The law states the following:
Article 1 – The text of article 2 of law No. 114/2014 referred to shall be replaced with the following text: The provisions of this law apply to:
1 – Retired citizens registered with the Public Institution for Social Security.
2 – Married Kuwaitis subject to the public aid law.
3 – Kuwaiti widows subject to the public aid law or Kuwaiti widows who receive their share from their deceased husbands in accordance with the Social Security Law and have reached 50 years of age.
4 – Kuwaiti divorcees who are subject to the public aid law and are less than 50 years of age. Other segments may be added by a decision issued by the minister.
Article 2 – The Prime Minister and the Ministers – each within his jurisdiction – shall implement this law, and it shall come into force three months from the date of its publication in the official gazette. The explanatory memorandum stated the following:- Because the state has a duty to ensure and provide public health, sensing the need of some segments of society to meet the burdens of health expenses and increase them, and since there are groups in society that find it difficult for them to bear the exorbitant costs of treatment, the law added a number of groups to the health insurance coverage stipulated in article 2 of law No. 114/2014 referred to, which are:-
1. Married Kuwaiti women subject to the public aid law, which was stipulated in decree No. 23/2013 for the linking and entitlement to public assistance. The decree defined in article 1 thereof: “Married Kuwaiti woman: A married Kuwaiti woman who has reached 55 years of age unless it is proven that there is source of her own income.” This segment was granted public aid, and it is the same category that the legislator decided to include in the health insurance services established in accordance with this law.
2 – Kuwaiti widows subject to the public aid law or Kuwaiti widows who receive their share from their deceased husbands in accordance with the Social Insurance Law and have reached the age of 50 years. This age was set to coincide with the age of retirement for women, and to encourage the government to reduce the age of Kuwaiti housewives who receive a monthly allowance from 55 years to 50 years. Some Kuwaiti women who are subject to the public aid law in the event of the death of their husbands, and are receiving their share of the husband’s retirement pension, are excluded from the umbrella of the public aid law. In order to ensure they do not lose the health insurance umbrella that is given to their peers, it has been stipulated that they be included in this law.

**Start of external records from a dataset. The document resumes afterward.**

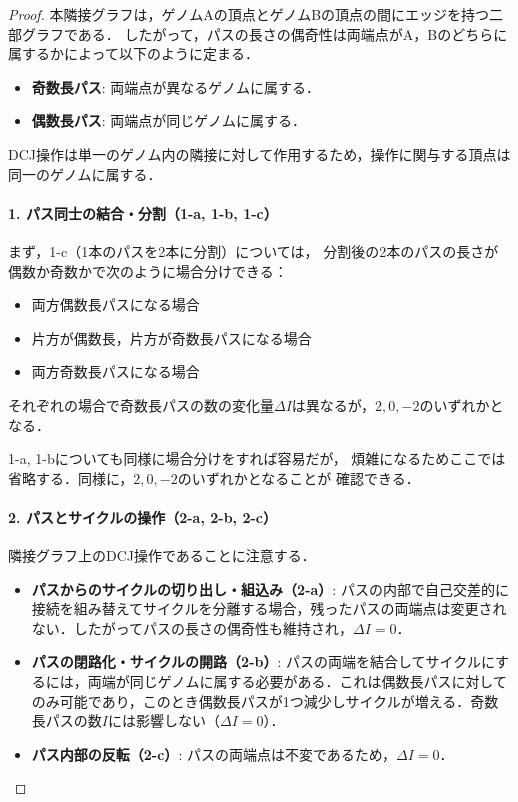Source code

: \documentclass[paper=a4,fontsize=11pt,report,oneside]{jlreq}
\begin{document}
\begin{proof}
本隣接グラフは，ゲノムAの頂点とゲノムBの頂点の間にエッジを持つ二部グラフである．
したがって，パスの長さの偶奇性は両端点がA，Bのどちらに属するかによって以下のように定まる．
\begin{itemize}
    \item \textbf{奇数長パス}: 両端点が異なるゲノムに属する．
    \item \textbf{偶数長パス}: 両端点が同じゲノムに属する．
\end{itemize}
DCJ操作は単一のゲノム内の隣接に対して作用するため，操作に関与する頂点は同一のゲノムに属する．

\paragraph{1. パス同士の結合・分割（1-a, 1-b, 1-c）}

まず，1-c（1本のパスを2本に分割）については，
分割後の2本のパスの長さが偶数か奇数かで次のように場合分けできる：
\begin{itemize}
  \item 両方偶数長パスになる場合
  \item 片方が偶数長，片方が奇数長パスになる場合
  \item 両方奇数長パスになる場合
\end{itemize}
それぞれの場合で奇数長パスの数の変化量$\Delta I$は異なるが，$2, 0, -2$のいずれかとなる．

1-a, 1-bについても同様に場合分けをすれば容易だが，
煩雑になるためここでは省略する．同様に，$2, 0, -2$のいずれかとなることが
確認できる．

\paragraph{2. パスとサイクルの操作（2-a, 2-b, 2-c）}

隣接グラフ上のDCJ操作であることに注意する．

\begin{itemize}
    \item \textbf{パスからのサイクルの切り出し・組込み（2-a）}:
    パスの内部で自己交差的に接続を組み替えてサイクルを分離する場合，残ったパスの両端点は変更されない．したがってパスの長さの偶奇性も維持され，$\Delta I = 0$．
    \item \textbf{パスの閉路化・サイクルの開路（2-b）}:
    パスの両端を結合してサイクルにするには，両端が同じゲノムに属する必要がある．これは偶数長パスに対してのみ可能であり，このとき偶数長パスが1つ減少しサイクルが増える．奇数長パスの数$I$には影響しない（$\Delta I = 0$）．
    \item \textbf{パス内部の反転（2-c）}:
    パスの両端点は不変であるため，$\Delta I = 0$．
\end{itemize}


\end{proof}
\end{document}
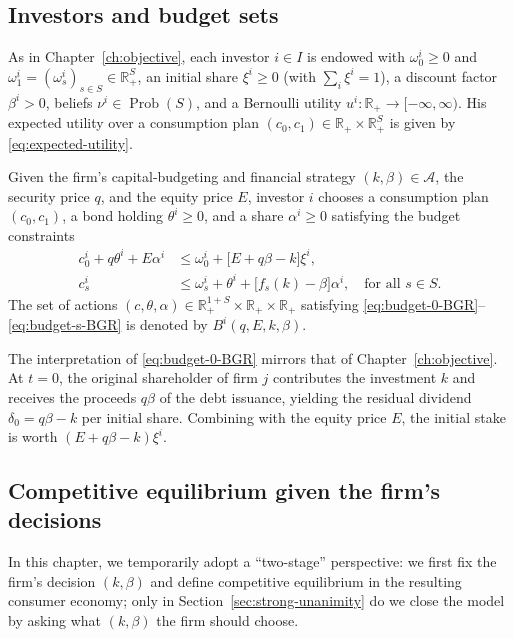 \documentclass[11pt,a4paper,oneside]{book}
\def\R{\mathbb{R}}
\def\leq{\leqslant}
\def\geq{\geqslant}
\DeclareMathOperator{\Prob}{Prob}
\theoremstyle{plain}
\theoremstyle{definition}
\theoremstyle{remark}
\numberwithin{equation}{chapter}
\begin{document}
\subsection{Investors and budget sets}

As in Chapter~\ref{ch:objective}, each investor $i \in I$ is endowed with $\omega^i_0 \geq 0$ and $\omega^i_1 = (\omega^i_s)_{s \in S} \in \R_+^S$, an initial share $\xi^i \geq 0$ (with $\sum_{i} \xi^i = 1$), a discount factor $\beta^i > 0$, beliefs $\nu^i \in \Prob(S)$, and a Bernoulli utility $u^i : \R_+ \to [-\infty, \infty)$.
His expected utility over a consumption plan $(c_0, c_1) \in \R_+ \times \R_+^S$ is given by \eqref{eq:expected-utility}.

Given the firm's capital-budgeting and financial strategy $(k, \beta) \in \mathcal{A}$, the security price $q$, and the equity price $E$, investor $i$ chooses a consumption plan $(c_0, c_1)$, a bond holding $\theta^i \geq 0$, and a share $\alpha^i \geq 0$ satisfying the budget constraints
\begin{align}
  c^i_0 + q \theta^i + E \alpha^i
  &\leq
  \omega^i_0 + \bigl[ E + q \beta - k \bigr] \xi^i,
  \label{eq:budget-0-BGR}\\[2pt]
  c^i_s
  &\leq
  \omega^i_s + \theta^i + \bigl[ f_s(k) - \beta \bigr] \alpha^i,
  \quad \text{for all $s\in S$}.
  \label{eq:budget-s-BGR}
\end{align}
The set of actions $(c, \theta, \alpha) \in \R_+^{1+S} \times \R_+ \times \R_+$ satisfying \eqref{eq:budget-0-BGR}--\eqref{eq:budget-s-BGR} is denoted by $B^i(q, E, k, \beta)$.

The interpretation of \eqref{eq:budget-0-BGR} mirrors that of Chapter~\ref{ch:objective}.
At $t=0$, the original shareholder of firm $j$ contributes the investment $k$ and receives the proceeds $q \beta$ of the debt issuance, yielding the residual dividend $\delta_0 = q \beta - k$ per initial share.
Combining with the equity price $E$, the initial stake is worth $(E + q \beta - k) \xi^i$.

\subsection{Competitive equilibrium given the firm's decisions}

In this chapter, we temporarily adopt a ``two-stage'' perspective: we first fix the firm's decision $(k, \beta)$ and define competitive equilibrium in the resulting consumer economy; only in Section~\ref{sec:strong-unanimity} do we close the model by asking what $(k, \beta)$ the firm should choose.
\end{document}
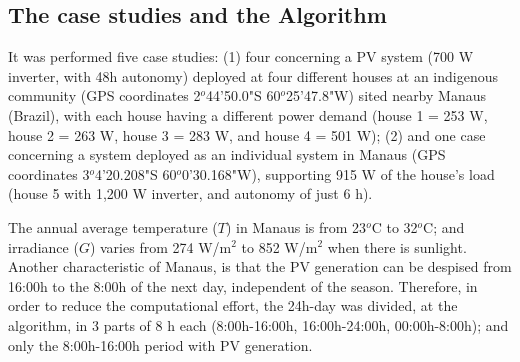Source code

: \documentclass[journal]{IEEEtran}
\begin{document}
\subsection{The case studies and the Algorithm}
It was performed five case studies: (1) four concerning a PV system (700 W inverter, with 48h autonomy) deployed at four different houses at an indigenous community (GPS coordinates 2$^{o}$44'50.0"S 60$^{o}$25'47.8"W) sited nearby Manaus (Brazil), with each house having a different power demand (house 1 = 253 W, house 2 = 263 W, house 3 = 283 W, and house 4 = 501 W); (2) and one case concerning a system deployed as an individual system in Manaus (GPS coordinates 3$^{o}$4'20.208"S 60$^{o}$0'30.168"W), supporting 915 W of the house's load (house 5 with 1,200 W inverter, and autonomy of just 6 h). 
%
%
%

The annual average temperature ($T$) in Manaus is from 23$^{o}$C to 32$^{o}$C; and irradiance ($G$) varies from 274 W/m$^{2}$ to 852 W/m$^{2}$ when there is sunlight.  
Another characteristic of Manaus, is that the PV generation can be despised from 16:00h to the 8:00h of the next day, independent of the season.
Therefore, in order to reduce the computational effort,
the 24h-day was divided, at the algorithm, in 3 parts of 8 h each (8:00h-16:00h, 16:00h-24:00h, 00:00h-8:00h); and only the 8:00h-16:00h period with PV generation. 
\end{document}

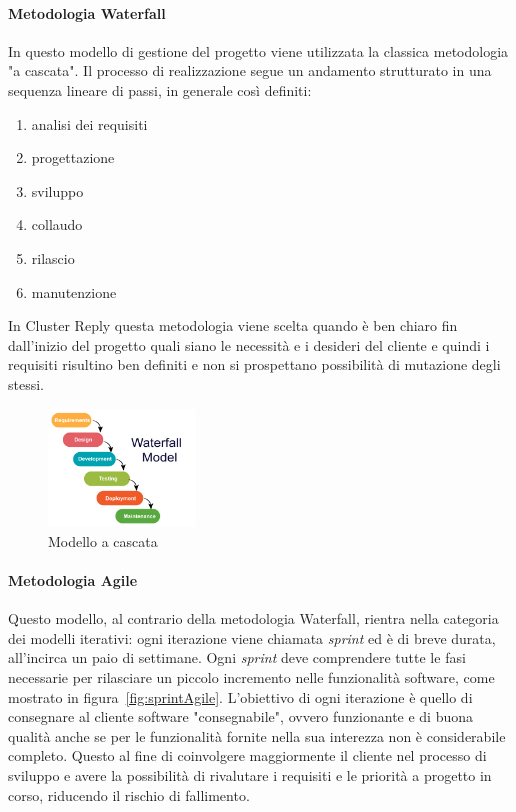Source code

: \paragraph{Metodologia Waterfall} In questo modello di gestione del progetto viene utilizzata la classica metodologia "a cascata". Il processo di realizzazione segue un andamento strutturato in una sequenza lineare di passi, in generale così definiti:
\begin{enumerate}
  \item analisi dei requisiti
  \item progettazione
  \item sviluppo
  \item collaudo
  \item rilascio
  \item manutenzione
\end{enumerate}
In Cluster Reply questa metodologia viene scelta quando è ben chiaro fin dall'inizio del progetto quali siano le necessità e i desideri del cliente e quindi i requisiti risultino ben definiti e non si prospettano possibilità di mutazione degli stessi.
\begin{figure}[ht]
  \centering
  \includegraphics[width=0.35\textwidth]{waterfall-model.png}
  \caption{Modello a cascata}
  \label{fig:waterfallModel}
\end{figure}

\paragraph{Metodologia Agile} Questo modello, al contrario della metodologia Waterfall, rientra nella categoria dei modelli iterativi: ogni iterazione viene chiamata \textit{sprint} ed è di breve durata, all'incirca un paio di settimane. Ogni \textit{sprint} deve comprendere tutte le fasi necessarie per rilasciare un piccolo incremento nelle funzionalità software, come mostrato in figura~\vref{fig:sprintAgile}. L'obiettivo di ogni iterazione è quello di consegnare al cliente software "consegnabile", ovvero funzionante e di buona qualità anche se per le funzionalità fornite nella sua interezza non è considerabile completo. Questo al fine di coinvolgere maggiormente il cliente nel processo di sviluppo e avere la possibilità di rivalutare i requisiti e le priorità a progetto in corso, riducendo il rischio di fallimento. 

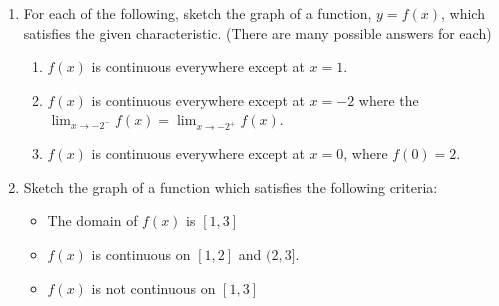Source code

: \documentclass[12pt]{article}
\newif\ifans
\begin{document}
\begin{enumerate}
\begin{enumerate}
\ifans{\fbox{No because $f(6)$ is undefined}}\fi

\end{enumerate}

\item For each of the following, sketch the graph of a function, $y=f(x)$, which satisfies the given characteristic.  (There are many possible answers for each)

\begin{enumerate}

\item $f(x)$ is continuous everywhere except at $x=1$.

\ifans{\fbox{\parbox{1\linewidth}{Any graph for which either $f(1)$ is undefined or $\displaystyle \lim_{x \rightarrow 1}{f(x)}$ DNE or $\displaystyle \lim_{x \rightarrow 1}{f(x)} \neq f(1)$}}}\fi

\item $f(x)$ is continuous everywhere except at $x=-2$ where the $\displaystyle \lim_{x \rightarrow -2^-}{f(x)}=\lim_{x \rightarrow -2^+}{f(x)}$.

\ifans{\fbox{Any graph for which either $f(-2)$ is undefined or $\displaystyle \lim_{x \rightarrow -2}{f(x)} \neq f(-2)$}}\fi

\item $f(x)$ is continuous everywhere except at $x=0$, where $f(0)=2$.

\ifans{\fbox{Any graph for which $\displaystyle \lim_{x \rightarrow 0}{f(x)}$ DNE or $\displaystyle \lim_{x \rightarrow 0}{f(x)} \neq 2$}}\fi

\end{enumerate}

\item Sketch the graph of a function which satisfies the following criteria:

\begin{itemize}

\item The domain of $f(x)$ is $[1,3]$

\item $f(x)$ is continuous on $[1,2]$ and $(2,3]$.

\item $f(x)$ is not continuous on $[1,3]$

\end{itemize}


\end{enumerate}
\end{document}
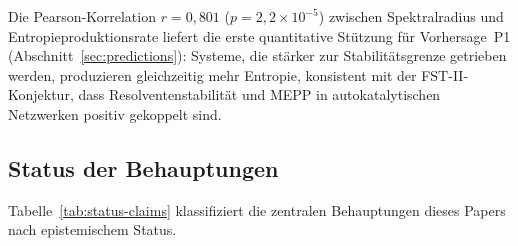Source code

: \documentclass[12pt,a4paper]{article}
\theoremstyle{remark}
\begin{document}
Die Pearson-Korrelation $r = 0{,}801$ ($p = 2{,}2 \times 10^{-5}$) zwischen Spektralradius und Entropieproduktionsrate liefert die erste quantitative St\"utzung f\"ur Vorhersage~P1 (Abschnitt~\ref{sec:predictions}): Systeme, die st\"arker zur Stabilit\"atsgrenze getrieben werden, produzieren gleichzeitig mehr Entropie, konsistent mit der FST-II-Konjektur, dass Resolventenstabilit\"at und MEPP in autokatalytischen Netzwerken positiv gekoppelt sind.

\subsection{Status der Behauptungen}

Tabelle~\ref{tab:status-claims} klassifiziert die zentralen Behauptungen dieses Papers nach epistemischem Status.
\end{document}
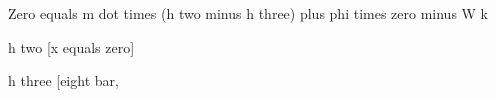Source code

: Zero equals m dot times (h two minus h three) plus phi times zero minus W k

h two [x equals zero]

h three [eight bar,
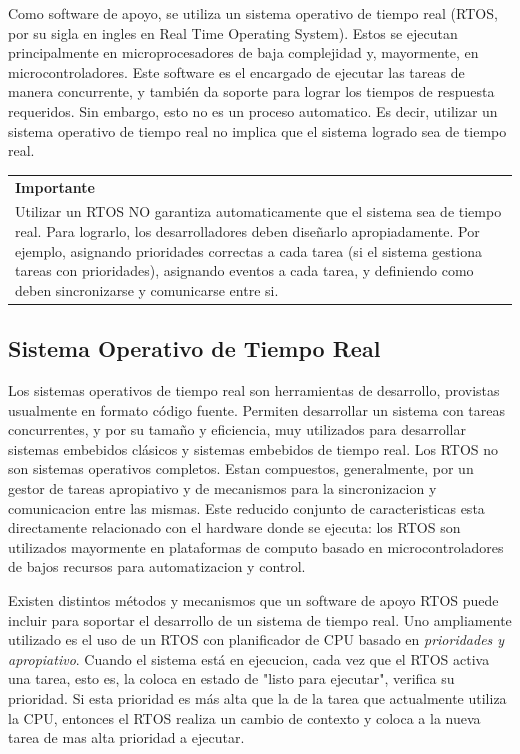 \documentclass[output=paper, 
colorlinks,
citecolor=brown,
newtxmath
]{langscibook}
\begin{document}
Como software de apoyo, se utiliza un sistema operativo de tiempo real 
(RTOS, por su sigla en ingles en Real Time Operating System).
Estos se ejecutan principalmente en microprocesadores de baja complejidad y, mayormente, en microcontroladores. 
Este software es el encargado de ejecutar las tareas de manera concurrente, y también da soporte para lograr los tiempos de respuesta requeridos.
Sin embargo, esto no es un proceso automatico. Es decir, utilizar un sistema 
operativo de tiempo real no implica que el sistema logrado sea de tiempo real. 


\begin{center}
\begin{tabularx}{\textwidth}{|X|}
\rowcolor{aliceblue}
\textbf{Importante}\\
	Utilizar un RTOS NO garantiza automaticamente que el sistema sea de tiempo real. Para lograrlo, los desarrolladores deben diseñarlo apropiadamente. Por ejemplo, asignando prioridades correctas a cada tarea (si el sistema gestiona tareas con prioridades), asignando eventos a cada tarea, y definiendo como deben sincronizarse y comunicarse entre si.
\end{tabularx}
\end{center}


\subsection{Sistema Operativo de Tiempo Real}

Los sistemas operativos de tiempo real son herramientas de desarrollo,
provistas usualmente en formato código fuente. Permiten desarrollar un
sistema con tareas concurrentes, y por su tamaño y eficiencia, muy
utilizados para desarrollar sistemas embebidos clásicos y sistemas
embebidos de tiempo real. Los RTOS no son sistemas operativos completos. 
Estan compuestos, generalmente, por un gestor de tareas apropiativo y 
de mecanismos para la sincronizacion y comunicacion entre las mismas. 
Este reducido conjunto de caracteristicas esta directamente relacionado 
con el hardware donde se ejecuta: 
los RTOS son utilizados mayormente en plataformas de computo 
basado en microcontroladores de bajos recursos para automatizacion y control.

Existen distintos métodos y mecanismos que un software de apoyo RTOS 
puede incluir para soportar el desarrollo de un sistema de tiempo real.
Uno ampliamente utilizado es el uso de un RTOS con planificador de CPU 
basado en \textit{prioridades y apropiativo}. Cuando el sistema está en ejecucion, cada vez que el RTOS activa una tarea, esto es, la coloca en estado de "listo para ejecutar", verifica su prioridad. Si esta prioridad es más alta que la de la tarea que actualmente utiliza la CPU, entonces el RTOS realiza un cambio de contexto y coloca a la nueva tarea de mas alta prioridad a ejecutar.
\end{document}

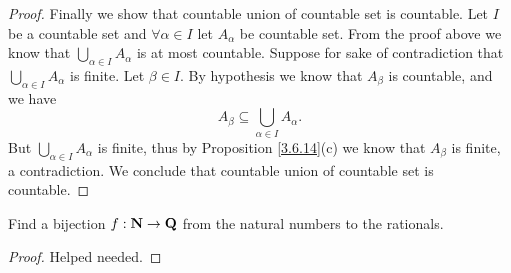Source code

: \begin{proof}
    Finally we show that countable union of countable set is countable.
    Let \(I\) be a countable set and \(\forall \alpha \in I\) let \(A_{\alpha}\) be countable set.
    From the proof above we know that \(\bigcup_{\alpha \in I} A_{\alpha}\) is at most countable.
    Suppose for sake of contradiction that \(\bigcup_{\alpha \in I} A_{\alpha}\) is finite.
    Let \(\beta \in I\).
    By hypothesis we know that \(A_{\beta}\) is countable, and we have
    \[
        A_{\beta} \subseteq \bigcup_{\alpha \in I} A_{\alpha}.
    \]
    But \(\bigcup_{\alpha \in I} A_{\alpha}\) is finite, thus by Proposition \ref{3.6.14}(c) we know that \(A_{\beta}\) is finite, a contradiction.
    We conclude that countable union of countable set is countable.
\end{proof}

\begin{exercise}\label{ex 8.1.10}
    Find a bijection \(f : \mathbf{N} \to \mathbf{Q}\) from the natural numbers to the rationals.
\end{exercise}

\begin{proof}
    Helped needed.
\end{proof}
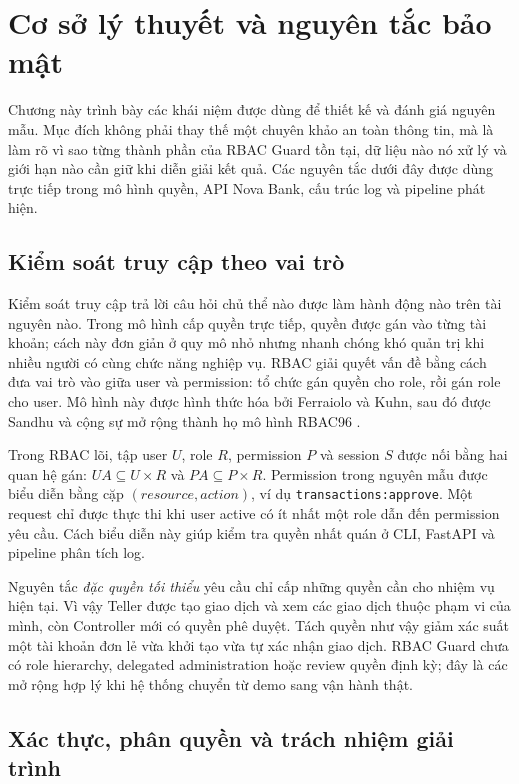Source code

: \chapter{Cơ sở lý thuyết và nguyên tắc bảo mật}
\label{chap:foundations}

Chương này trình bày các khái niệm được dùng để thiết kế và đánh giá nguyên
mẫu. Mục đích không phải thay thế một chuyên khảo an toàn thông tin, mà là làm
rõ vì sao từng thành phần của RBAC Guard tồn tại, dữ liệu nào nó xử lý và giới
hạn nào cần giữ khi diễn giải kết quả. Các nguyên tắc dưới đây được dùng trực
tiếp trong mô hình quyền, API Nova Bank, cấu trúc log và pipeline phát hiện.

\section{Kiểm soát truy cập theo vai trò}

Kiểm soát truy cập trả lời câu hỏi chủ thể nào được làm hành động nào trên tài
nguyên nào. Trong mô hình cấp quyền trực tiếp, quyền được gán vào từng tài khoản;
cách này đơn giản ở quy mô nhỏ nhưng nhanh chóng khó quản trị khi nhiều người có
cùng chức năng nghiệp vụ. RBAC giải quyết vấn đề bằng cách đưa vai trò vào giữa
user và permission: tổ chức gán quyền cho role, rồi gán role cho user. Mô hình
này được hình thức hóa bởi Ferraiolo và Kuhn, sau đó được Sandhu và cộng sự mở
rộng thành họ mô hình RBAC96 \citep{Ferraiolo1992RBAC,Sandhu1996RBAC}.

Trong RBAC lõi, tập user $U$, role $R$, permission $P$ và session $S$ được nối
bằng hai quan hệ gán: $UA \subseteq U \times R$ và $PA \subseteq P \times R$.
Permission trong nguyên mẫu được biểu diễn bằng cặp $(resource, action)$, ví
dụ \texttt{transactions:approve}. Một request chỉ được thực thi khi user active
có ít nhất một role dẫn đến permission yêu cầu. Cách biểu diễn này giúp kiểm
tra quyền nhất quán ở CLI, FastAPI và pipeline phân tích log.

Nguyên tắc \emph{đặc quyền tối thiểu} yêu cầu chỉ cấp những quyền cần cho nhiệm
vụ hiện tại. Vì vậy Teller được tạo giao dịch và xem các giao dịch thuộc phạm
vi của mình, còn Controller mới có quyền phê duyệt. Tách quyền như vậy giảm
xác suất một tài khoản đơn lẻ vừa khởi tạo vừa tự xác nhận giao dịch. RBAC Guard
chưa có role hierarchy, delegated administration hoặc review quyền định kỳ;
đây là các mở rộng hợp lý khi hệ thống chuyển từ demo sang vận hành thật.

\section{Xác thực, phân quyền và trách nhiệm giải trình}

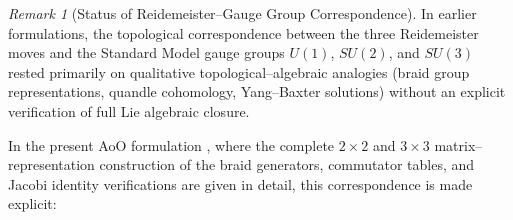 \documentclass[12pt]{article}
\theoremstyle{remark}
\newtheorem*{remark}{Remark}
\begin{document}
%

\begin{remark}[Status of Reidemeister–Gauge Group Correspondence]
In earlier formulations, the topological correspondence between the three Reidemeister moves and 
the Standard Model gauge groups $U(1)$, $SU(2)$, and $SU(3)$ rested primarily on qualitative 
topological–algebraic analogies (braid group representations, quandle cohomology, Yang–Baxter solutions) 
without an explicit verification of full Lie algebraic closure.

In the present AoO formulation \cite[Sec.~3.3]{AoOSMGauge2025}, where the complete $2\times 2$ and $3\times 3$
matrix–representation construction of the braid generators, commutator tables, and Jacobi identity 
verifications are given in detail, this correspondence is made explicit:


\end{remark}
\end{document}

3 – Kuwaiti divorced women subject to the public aid law, and whose age is not less than 50 years. In conclusion, the authority of the Minister of Health to add any other segments was retained by his decision, because expanding the addition of new segments will contribute to reducing the burden and pressure on the departments of the Ministry of Health’s hospitals, reducing waiting lists of patients, and reducing the financial burden on their shoulders, while giving beneficiaries a wider choice in choosing the most appropriate healthcare setting for them.
In order to ensure that the ministry carries out all the preparatory work and administrative arrangements necessary for the implementation of this law in order to achieve the desired legislative goal, it has been stipulated that a period of three months be granted for the implementation of this law, starting after its publication in the official gazette.